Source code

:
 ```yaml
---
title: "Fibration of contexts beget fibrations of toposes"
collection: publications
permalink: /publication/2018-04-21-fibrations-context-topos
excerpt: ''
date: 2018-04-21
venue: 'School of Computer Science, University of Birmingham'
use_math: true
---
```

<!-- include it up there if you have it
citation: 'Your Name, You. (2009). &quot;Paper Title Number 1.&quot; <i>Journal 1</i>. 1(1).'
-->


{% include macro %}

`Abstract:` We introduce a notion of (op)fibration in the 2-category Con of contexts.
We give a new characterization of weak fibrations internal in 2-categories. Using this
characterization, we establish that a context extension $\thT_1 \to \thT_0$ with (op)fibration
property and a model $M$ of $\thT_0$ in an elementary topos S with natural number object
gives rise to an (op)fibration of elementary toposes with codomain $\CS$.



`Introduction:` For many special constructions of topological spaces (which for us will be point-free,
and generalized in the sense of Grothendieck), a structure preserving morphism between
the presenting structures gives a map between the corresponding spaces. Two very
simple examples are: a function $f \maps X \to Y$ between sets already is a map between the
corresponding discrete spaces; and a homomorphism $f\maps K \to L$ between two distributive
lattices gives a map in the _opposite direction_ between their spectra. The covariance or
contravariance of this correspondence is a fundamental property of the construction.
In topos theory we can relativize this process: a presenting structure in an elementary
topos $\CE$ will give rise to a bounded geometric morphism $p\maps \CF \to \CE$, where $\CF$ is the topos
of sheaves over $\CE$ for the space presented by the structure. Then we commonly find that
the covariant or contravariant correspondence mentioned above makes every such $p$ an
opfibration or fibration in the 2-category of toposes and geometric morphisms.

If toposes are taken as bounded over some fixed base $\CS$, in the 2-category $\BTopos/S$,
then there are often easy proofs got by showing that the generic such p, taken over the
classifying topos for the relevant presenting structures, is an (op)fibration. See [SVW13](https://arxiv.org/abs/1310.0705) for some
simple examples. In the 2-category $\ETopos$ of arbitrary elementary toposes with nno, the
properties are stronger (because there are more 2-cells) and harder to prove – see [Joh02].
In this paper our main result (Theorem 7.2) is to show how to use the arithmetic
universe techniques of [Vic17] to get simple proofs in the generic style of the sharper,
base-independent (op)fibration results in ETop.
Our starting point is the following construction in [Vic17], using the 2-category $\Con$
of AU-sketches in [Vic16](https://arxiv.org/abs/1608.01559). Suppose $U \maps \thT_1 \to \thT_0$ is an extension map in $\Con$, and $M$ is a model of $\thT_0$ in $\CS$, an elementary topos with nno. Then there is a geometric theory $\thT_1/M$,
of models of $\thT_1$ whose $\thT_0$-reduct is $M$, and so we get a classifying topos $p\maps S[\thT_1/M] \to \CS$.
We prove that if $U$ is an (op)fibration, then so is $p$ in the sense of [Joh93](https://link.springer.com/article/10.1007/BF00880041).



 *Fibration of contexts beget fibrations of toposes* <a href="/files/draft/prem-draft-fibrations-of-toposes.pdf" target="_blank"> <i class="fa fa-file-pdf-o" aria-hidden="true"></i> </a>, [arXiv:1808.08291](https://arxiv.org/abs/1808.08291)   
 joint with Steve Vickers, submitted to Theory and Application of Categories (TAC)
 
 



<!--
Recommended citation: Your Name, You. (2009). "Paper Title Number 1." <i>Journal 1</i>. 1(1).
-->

• • • •

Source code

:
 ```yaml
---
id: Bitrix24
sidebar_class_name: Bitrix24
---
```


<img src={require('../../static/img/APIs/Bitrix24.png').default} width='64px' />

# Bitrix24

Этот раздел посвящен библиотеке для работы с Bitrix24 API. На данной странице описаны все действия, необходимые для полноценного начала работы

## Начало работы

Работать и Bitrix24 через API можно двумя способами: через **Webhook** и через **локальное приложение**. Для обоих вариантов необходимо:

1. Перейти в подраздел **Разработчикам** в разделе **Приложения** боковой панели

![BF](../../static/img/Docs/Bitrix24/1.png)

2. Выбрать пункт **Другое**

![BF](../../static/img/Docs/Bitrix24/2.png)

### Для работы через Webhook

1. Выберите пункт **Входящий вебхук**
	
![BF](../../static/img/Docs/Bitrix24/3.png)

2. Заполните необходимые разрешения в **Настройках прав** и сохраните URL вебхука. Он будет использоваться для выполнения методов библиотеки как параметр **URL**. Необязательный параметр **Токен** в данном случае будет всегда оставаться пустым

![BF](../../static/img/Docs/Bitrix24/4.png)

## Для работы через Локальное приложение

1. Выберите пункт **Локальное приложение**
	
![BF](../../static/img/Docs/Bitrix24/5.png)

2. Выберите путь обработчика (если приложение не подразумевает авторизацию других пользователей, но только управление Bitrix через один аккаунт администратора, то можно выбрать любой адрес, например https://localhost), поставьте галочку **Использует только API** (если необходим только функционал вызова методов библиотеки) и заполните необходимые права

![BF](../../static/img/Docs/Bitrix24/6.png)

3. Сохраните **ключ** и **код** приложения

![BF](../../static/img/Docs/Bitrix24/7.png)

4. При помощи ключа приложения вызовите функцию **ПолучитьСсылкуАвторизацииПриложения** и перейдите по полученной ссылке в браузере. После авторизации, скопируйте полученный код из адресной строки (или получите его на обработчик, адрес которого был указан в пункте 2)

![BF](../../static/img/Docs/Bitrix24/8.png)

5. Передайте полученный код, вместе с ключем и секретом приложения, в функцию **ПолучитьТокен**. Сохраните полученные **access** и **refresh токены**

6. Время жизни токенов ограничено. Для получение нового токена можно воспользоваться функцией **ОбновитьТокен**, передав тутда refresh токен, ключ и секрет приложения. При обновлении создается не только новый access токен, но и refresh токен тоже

• • • •

Beginning with the line above that contains "characterization, we establish", copy each line exactly up to and including the line that contains "If toposes are", and go no further.

characterization, we establish that a context extension $\thT_1 \to \thT_0$ with (op)fibration
property and a model $M$ of $\thT_0$ in an elementary topos S with natural number object
gives rise to an (op)fibration of elementary toposes with codomain $\CS$.



`Introduction:` For many special constructions of topological spaces (which for us will be point-free,
and generalized in the sense of Grothendieck), a structure preserving morphism between
the presenting structures gives a map between the corresponding spaces. Two very
simple examples are: a function $f \maps X \to Y$ between sets already is a map between the
corresponding discrete spaces; and a homomorphism $f\maps K \to L$ between two distributive
lattices gives a map in the _opposite direction_ between their spectra. The covariance or
contravariance of this correspondence is a fundamental property of the construction.
In topos theory we can relativize this process: a presenting structure in an elementary
topos $\CE$ will give rise to a bounded geometric morphism $p\maps \CF \to \CE$, where $\CF$ is the topos
of sheaves over $\CE$ for the space presented by the structure. Then we commonly find that
the covariant or contravariant correspondence mentioned above makes every such $p$ an
opfibration or fibration in the 2-category of toposes and geometric morphisms.

If toposes are taken as bounded over some fixed base $\CS$, in the 2-category $\BTopos/S$,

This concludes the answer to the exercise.